• **Collection entries**
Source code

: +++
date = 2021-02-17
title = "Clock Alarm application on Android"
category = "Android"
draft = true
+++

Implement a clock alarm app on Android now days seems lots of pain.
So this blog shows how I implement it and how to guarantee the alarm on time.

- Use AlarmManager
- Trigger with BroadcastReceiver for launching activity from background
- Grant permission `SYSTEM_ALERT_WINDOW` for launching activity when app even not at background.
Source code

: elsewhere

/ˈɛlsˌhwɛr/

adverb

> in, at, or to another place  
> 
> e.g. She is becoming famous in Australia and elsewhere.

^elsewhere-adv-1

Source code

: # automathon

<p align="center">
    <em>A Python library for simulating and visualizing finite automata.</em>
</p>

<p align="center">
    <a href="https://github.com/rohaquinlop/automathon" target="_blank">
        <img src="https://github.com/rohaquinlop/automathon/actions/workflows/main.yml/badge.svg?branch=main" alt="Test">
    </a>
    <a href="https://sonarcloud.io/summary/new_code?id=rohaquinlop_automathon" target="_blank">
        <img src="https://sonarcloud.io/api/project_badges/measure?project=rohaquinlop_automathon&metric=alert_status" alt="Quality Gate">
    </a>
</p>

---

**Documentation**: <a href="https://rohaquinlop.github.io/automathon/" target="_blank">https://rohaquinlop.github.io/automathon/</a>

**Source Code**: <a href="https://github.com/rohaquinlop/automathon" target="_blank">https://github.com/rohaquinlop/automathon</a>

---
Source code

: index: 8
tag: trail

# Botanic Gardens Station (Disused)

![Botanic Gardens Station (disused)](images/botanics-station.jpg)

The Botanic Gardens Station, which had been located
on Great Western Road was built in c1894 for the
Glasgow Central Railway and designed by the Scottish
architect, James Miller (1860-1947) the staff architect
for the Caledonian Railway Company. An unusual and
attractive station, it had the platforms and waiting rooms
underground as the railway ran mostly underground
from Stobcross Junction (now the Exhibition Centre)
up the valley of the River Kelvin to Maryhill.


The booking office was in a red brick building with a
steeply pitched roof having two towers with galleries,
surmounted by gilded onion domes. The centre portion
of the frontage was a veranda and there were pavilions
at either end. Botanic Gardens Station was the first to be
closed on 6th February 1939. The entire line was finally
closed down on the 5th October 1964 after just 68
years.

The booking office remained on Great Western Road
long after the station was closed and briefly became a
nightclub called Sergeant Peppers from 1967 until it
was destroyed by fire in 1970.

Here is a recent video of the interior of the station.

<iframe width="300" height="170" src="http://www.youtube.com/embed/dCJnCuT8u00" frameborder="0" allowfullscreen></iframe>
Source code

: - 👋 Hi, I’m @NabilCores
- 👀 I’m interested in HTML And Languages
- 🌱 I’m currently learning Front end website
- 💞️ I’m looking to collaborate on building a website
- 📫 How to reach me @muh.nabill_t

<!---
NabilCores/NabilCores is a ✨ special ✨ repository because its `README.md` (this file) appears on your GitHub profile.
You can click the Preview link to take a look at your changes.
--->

• **Task prompt**
Word for word, repeat the data from its first line through the line with "for the Caledonian", including both of those lines and no others.

• **Output**
Source code

: +++
date = 2021-02-17
title = "Clock Alarm application on Android"
category = "Android"
draft = true
+++

Implement a clock alarm app on Android now days seems lots of pain.
So this blog shows how I implement it and how to guarantee the alarm on time.

- Use AlarmManager
- Trigger with BroadcastReceiver for launching activity from background
- Grant permission `SYSTEM_ALERT_WINDOW` for launching activity when app even not at background.
Source code

: elsewhere

/ˈɛlsˌhwɛr/

adverb

> in, at, or to another place  
> 
> e.g. She is becoming famous in Australia and elsewhere.

^elsewhere-adv-1

Source code

: # automathon

<p align="center">
    <em>A Python library for simulating and visualizing finite automata.</em>
</p>

<p align="center">
    <a href="https://github.com/rohaquinlop/automathon" target="_blank">
        <img src="https://github.com/rohaquinlop/automathon/actions/workflows/main.yml/badge.svg?branch=main" alt="Test">
    </a>
    <a href="https://sonarcloud.io/summary/new_code?id=rohaquinlop_automathon" target="_blank">
        <img src="https://sonarcloud.io/api/project_badges/measure?project=rohaquinlop_automathon&metric=alert_status" alt="Quality Gate">
    </a>
</p>

---

**Documentation**: <a href="https://rohaquinlop.github.io/automathon/" target="_blank">https://rohaquinlop.github.io/automathon/</a>

**Source Code**: <a href="https://github.com/rohaquinlop/automathon" target="_blank">https://github.com/rohaquinlop/automathon</a>

---
Source code

: index: 8
tag: trail

# Botanic Gardens Station (Disused)

![Botanic Gardens Station (disused)](images/botanics-station.jpg)

The Botanic Gardens Station, which had been located
on Great Western Road was built in c1894 for the
Glasgow Central Railway and designed by the Scottish
architect, James Miller (1860-1947) the staff architect
for the Caledonian Railway Company. An unusual and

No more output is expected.